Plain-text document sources
======
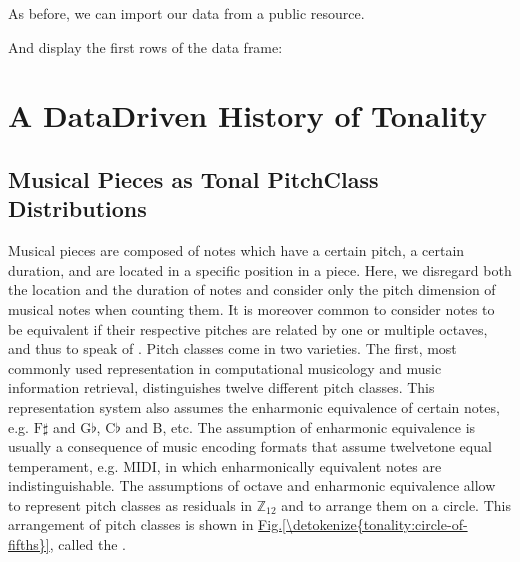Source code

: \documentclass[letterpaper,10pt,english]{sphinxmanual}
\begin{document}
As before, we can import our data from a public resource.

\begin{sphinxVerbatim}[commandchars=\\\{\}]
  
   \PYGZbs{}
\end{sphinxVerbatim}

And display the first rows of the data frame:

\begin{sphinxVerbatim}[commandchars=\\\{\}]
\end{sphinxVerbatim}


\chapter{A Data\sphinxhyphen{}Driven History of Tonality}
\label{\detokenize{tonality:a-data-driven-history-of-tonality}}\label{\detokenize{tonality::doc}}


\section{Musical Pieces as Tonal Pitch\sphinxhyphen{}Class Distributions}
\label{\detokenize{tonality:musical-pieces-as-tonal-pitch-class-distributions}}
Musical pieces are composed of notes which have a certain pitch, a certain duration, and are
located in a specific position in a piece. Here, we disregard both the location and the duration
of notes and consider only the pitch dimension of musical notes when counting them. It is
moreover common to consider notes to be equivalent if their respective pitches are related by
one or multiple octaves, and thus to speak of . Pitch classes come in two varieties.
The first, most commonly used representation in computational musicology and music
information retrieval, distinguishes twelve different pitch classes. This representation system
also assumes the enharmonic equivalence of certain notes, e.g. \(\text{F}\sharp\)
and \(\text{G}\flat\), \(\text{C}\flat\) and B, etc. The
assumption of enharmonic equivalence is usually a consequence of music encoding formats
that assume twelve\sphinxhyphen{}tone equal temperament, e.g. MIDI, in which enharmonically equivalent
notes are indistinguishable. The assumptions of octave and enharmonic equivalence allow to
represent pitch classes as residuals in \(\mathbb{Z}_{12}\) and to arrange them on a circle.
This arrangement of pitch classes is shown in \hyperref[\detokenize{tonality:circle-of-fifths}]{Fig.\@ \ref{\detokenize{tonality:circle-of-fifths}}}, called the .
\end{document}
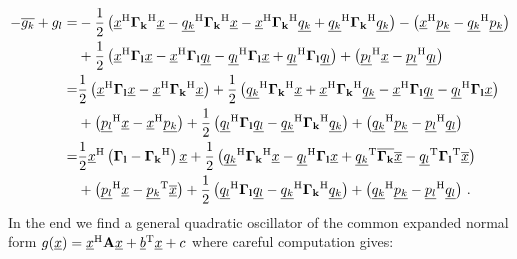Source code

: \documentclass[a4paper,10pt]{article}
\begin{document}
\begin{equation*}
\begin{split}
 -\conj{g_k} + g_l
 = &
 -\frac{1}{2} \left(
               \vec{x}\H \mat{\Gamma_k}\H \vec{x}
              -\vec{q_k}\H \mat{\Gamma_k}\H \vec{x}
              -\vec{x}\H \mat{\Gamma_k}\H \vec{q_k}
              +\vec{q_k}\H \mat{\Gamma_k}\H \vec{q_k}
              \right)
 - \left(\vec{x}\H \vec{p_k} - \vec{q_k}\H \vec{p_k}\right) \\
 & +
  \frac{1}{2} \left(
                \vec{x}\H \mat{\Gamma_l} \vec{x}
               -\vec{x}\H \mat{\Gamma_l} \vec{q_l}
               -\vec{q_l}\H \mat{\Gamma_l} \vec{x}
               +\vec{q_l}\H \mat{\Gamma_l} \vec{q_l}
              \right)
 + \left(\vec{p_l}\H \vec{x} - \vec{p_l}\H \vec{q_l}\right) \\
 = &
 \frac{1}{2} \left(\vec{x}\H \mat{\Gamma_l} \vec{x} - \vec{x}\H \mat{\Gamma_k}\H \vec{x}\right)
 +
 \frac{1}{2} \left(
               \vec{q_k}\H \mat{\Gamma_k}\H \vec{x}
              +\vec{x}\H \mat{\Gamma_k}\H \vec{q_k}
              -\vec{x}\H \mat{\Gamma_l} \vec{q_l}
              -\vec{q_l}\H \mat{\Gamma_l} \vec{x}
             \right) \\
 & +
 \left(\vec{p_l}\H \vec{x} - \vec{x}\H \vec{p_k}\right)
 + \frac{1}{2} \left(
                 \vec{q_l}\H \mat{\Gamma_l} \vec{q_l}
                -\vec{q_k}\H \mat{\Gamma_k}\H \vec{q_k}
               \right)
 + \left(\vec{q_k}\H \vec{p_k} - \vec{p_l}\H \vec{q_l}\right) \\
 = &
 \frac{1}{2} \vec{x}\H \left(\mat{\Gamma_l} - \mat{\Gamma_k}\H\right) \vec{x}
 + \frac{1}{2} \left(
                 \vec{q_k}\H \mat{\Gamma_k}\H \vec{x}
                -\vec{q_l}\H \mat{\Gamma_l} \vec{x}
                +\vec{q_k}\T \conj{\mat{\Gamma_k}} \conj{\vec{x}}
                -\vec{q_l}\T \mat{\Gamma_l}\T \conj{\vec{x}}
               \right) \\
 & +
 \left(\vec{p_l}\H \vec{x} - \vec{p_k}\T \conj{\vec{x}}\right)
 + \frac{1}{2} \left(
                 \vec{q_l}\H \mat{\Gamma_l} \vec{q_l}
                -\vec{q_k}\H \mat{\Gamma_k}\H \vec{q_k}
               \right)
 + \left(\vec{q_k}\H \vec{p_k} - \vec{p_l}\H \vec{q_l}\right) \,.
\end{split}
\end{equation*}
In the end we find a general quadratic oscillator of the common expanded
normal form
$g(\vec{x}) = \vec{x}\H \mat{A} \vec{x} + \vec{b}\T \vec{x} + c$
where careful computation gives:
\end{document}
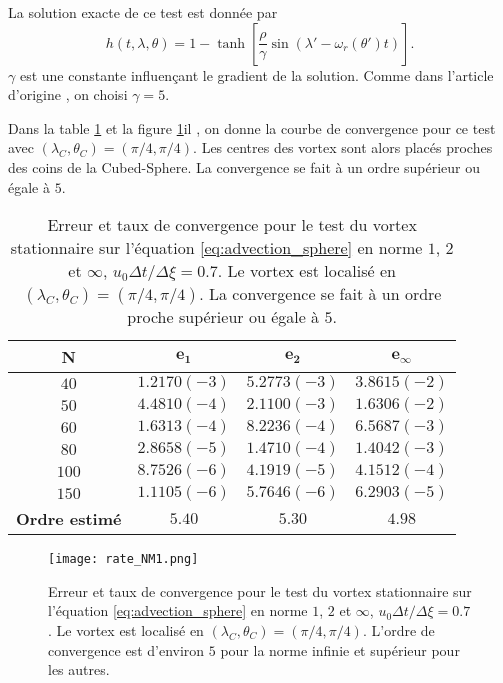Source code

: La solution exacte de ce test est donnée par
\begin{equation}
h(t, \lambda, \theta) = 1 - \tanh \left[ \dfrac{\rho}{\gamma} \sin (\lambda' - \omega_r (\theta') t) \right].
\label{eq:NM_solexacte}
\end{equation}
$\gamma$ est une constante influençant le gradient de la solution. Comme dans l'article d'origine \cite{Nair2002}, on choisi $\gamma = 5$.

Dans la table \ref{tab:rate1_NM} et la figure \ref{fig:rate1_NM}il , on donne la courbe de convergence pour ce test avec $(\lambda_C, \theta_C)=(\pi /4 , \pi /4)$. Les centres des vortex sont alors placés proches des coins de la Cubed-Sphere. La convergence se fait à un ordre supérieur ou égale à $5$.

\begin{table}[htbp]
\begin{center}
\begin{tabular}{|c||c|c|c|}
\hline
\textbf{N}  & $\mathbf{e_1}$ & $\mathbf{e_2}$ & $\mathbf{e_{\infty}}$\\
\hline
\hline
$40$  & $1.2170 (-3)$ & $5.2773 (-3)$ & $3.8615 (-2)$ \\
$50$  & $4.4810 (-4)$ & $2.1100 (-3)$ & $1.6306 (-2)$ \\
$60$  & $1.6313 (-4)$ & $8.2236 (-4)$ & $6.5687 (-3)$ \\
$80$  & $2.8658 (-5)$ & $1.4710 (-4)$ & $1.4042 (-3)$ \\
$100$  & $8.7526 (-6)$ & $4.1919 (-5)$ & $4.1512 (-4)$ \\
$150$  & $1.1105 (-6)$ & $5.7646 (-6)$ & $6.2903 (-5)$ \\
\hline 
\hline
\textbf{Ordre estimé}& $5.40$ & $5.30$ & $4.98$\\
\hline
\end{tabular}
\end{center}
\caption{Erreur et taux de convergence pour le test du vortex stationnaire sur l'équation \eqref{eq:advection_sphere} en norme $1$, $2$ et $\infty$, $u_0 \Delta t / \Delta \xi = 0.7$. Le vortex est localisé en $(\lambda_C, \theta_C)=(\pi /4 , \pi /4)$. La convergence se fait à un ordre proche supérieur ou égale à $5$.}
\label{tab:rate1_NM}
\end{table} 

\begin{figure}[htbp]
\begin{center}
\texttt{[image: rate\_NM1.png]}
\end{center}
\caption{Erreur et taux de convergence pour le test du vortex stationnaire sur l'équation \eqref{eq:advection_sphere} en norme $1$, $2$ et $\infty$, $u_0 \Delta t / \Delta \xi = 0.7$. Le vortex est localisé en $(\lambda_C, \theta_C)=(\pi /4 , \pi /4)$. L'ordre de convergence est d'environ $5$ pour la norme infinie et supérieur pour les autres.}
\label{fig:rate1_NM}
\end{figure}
======
Task instructions:
Exactly as written, repeat the lines from the beginning of the entries up to and including the line with "And display the", but not the pictures.

Task result:
Source code

: \documentclass[letterpaper,10pt,english]{sphinxmanual}
\begin{document}
As before, we can import our data from a public resource.

\begin{sphinxVerbatim}[commandchars=\\\{\}]
  
   \PYGZbs{}
\end{sphinxVerbatim}

And display the first rows of the data frame:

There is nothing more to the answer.